Von Bettler und Königen
In meinen Unterrichten im Bereich der Meister-Ausbildung und bei Vorträgen bemühe ich oft ein Bild, dass mich zwar als bösen Befürworter einer Zweiklassengesellschaft dastehen lässt, der ich allerdings nicht bin (wir haben vier oder fünf). Aber um meine Meinung zu diesem Sachverhalt herauszustellen bemühe ich es wieder, also. Einem Penthouse in bester Lage mit einer Wohnfläche von 215 Quadratmeter schenke ich genauso viel Aufmerksamkeit wie einem Studentenwohnheim mit Gemeinschaftsküche. Aus hygienischer Sicht, werde ich also zum Schutz der Studenten, die Drei-Liter-Regel dort genauso einhalten wie in dem Penthouse. Den lieben Studenten, die ja wahrscheinlich irgendwann in dieses Penthouse ziehen, mute ich aber ein wenig mehr Geduld zu als der Oberärztin in dieser feinen Hochhausdachwohnung. Wenn mich also schon während der Planung die gehobene Ausstattung auf einen gesteigerten Komfortanspruch schließen lässt, werden ein zusätzlicher Steigestrang und für die Küche zwei weitere Zähler installiert. Die Studentenwohnung erhält hygienischen Komfort mit kleinen Abstrichen beim Zeitfaktor. Sämtliche andere Installationssituationen reihe ich irgendwo dazwischen ein.
Und vor Gericht?
Nach einem Urteil des Amtsgerichts Schöneberg (102 C 55/94) muss spätestens nach zehn Sekunden bzw. höchstens nach fünf Liter Wasserdurchsatz eine Temperatur von 45 Grad zur Verfügung stehen.
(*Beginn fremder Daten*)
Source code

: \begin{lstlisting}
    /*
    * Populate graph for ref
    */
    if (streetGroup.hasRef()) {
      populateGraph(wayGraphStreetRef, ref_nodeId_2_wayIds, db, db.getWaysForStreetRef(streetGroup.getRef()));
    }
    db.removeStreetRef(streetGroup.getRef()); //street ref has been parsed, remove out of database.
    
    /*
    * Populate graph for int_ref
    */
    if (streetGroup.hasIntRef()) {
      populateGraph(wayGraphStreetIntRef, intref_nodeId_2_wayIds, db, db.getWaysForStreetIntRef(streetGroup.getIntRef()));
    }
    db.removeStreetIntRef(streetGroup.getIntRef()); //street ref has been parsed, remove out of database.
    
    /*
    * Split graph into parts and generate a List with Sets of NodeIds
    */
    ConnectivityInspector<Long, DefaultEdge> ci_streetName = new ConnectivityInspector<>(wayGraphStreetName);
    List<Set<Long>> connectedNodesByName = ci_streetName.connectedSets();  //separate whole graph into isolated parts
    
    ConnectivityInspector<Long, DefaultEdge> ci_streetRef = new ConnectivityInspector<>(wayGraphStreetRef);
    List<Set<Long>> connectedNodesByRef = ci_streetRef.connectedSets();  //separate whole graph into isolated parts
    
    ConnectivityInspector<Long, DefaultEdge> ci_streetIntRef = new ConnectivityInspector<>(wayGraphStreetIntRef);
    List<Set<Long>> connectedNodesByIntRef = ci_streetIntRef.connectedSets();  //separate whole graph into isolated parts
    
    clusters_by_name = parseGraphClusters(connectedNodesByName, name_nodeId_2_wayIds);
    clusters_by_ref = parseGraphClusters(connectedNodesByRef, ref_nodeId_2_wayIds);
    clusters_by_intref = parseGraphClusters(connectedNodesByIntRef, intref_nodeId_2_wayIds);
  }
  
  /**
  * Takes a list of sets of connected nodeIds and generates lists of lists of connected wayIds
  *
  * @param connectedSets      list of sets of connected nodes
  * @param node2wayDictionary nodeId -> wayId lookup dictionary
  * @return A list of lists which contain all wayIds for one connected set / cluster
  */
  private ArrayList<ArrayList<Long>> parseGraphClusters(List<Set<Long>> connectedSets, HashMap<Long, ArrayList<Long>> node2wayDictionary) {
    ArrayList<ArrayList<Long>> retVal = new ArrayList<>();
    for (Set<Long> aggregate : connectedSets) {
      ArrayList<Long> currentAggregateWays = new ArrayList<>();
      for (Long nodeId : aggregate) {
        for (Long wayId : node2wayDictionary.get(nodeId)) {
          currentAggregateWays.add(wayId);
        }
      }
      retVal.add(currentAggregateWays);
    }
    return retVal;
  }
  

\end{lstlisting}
Dieses Urteil halte ich für unrealistisch, bezogen auf die Einhaltbarkeit. Es berücksichtigt einige wichtige Faktoren nicht. Pauschal zehn Sekunden festzuhalten bedeutet, dass dies unabhängig von der Entnahmearmatur und dessen Entnahmeleistung betrachtet werden könnte. In einer zugewachsenen Stahlrohrinstallation mit einer uralten Waschtischarmatur und verkalktem Perlator wird beim Öffnen ungleich weniger Wasser austreten als bei einer Neuinstallation mit modernen druckverlustarmen Armaturen. Für beide Installationen könnte die Zehn-Sekunden-Hürde aber schon zu hoch sein. Die Grenze von fünf Liter nach Beginn der Entnahme halte ich auf den ersten Blick für akzeptabel. Leider gibt es zu wenig Forschung in diesem Bereich. Vielleicht können die Hersteller von Rohren, deren Material besonders leicht erwärmbar ist, etwa Kunststoff, entsprechende Versuchsreihen fahren. Diese Forschungsergebnisse könnten dann für realistische Eingaben in die Normenausschüsse genutzt werden. Der quasi rechtsfreie Bereich dieses speziellen Installationsproblems könnte dann im Sinne der Beteiligten geschlossen werden.
Und ich könnte wieder was neues schreiben. Übrigens schwärmt die Penthouse-Bewohnerin noch lange von dieser Zeit im Studentenwohnheim, in der man sich beim Warten auf das Warmwasser ein gutes Gläschen Sangria einschütten konnte. Wetten!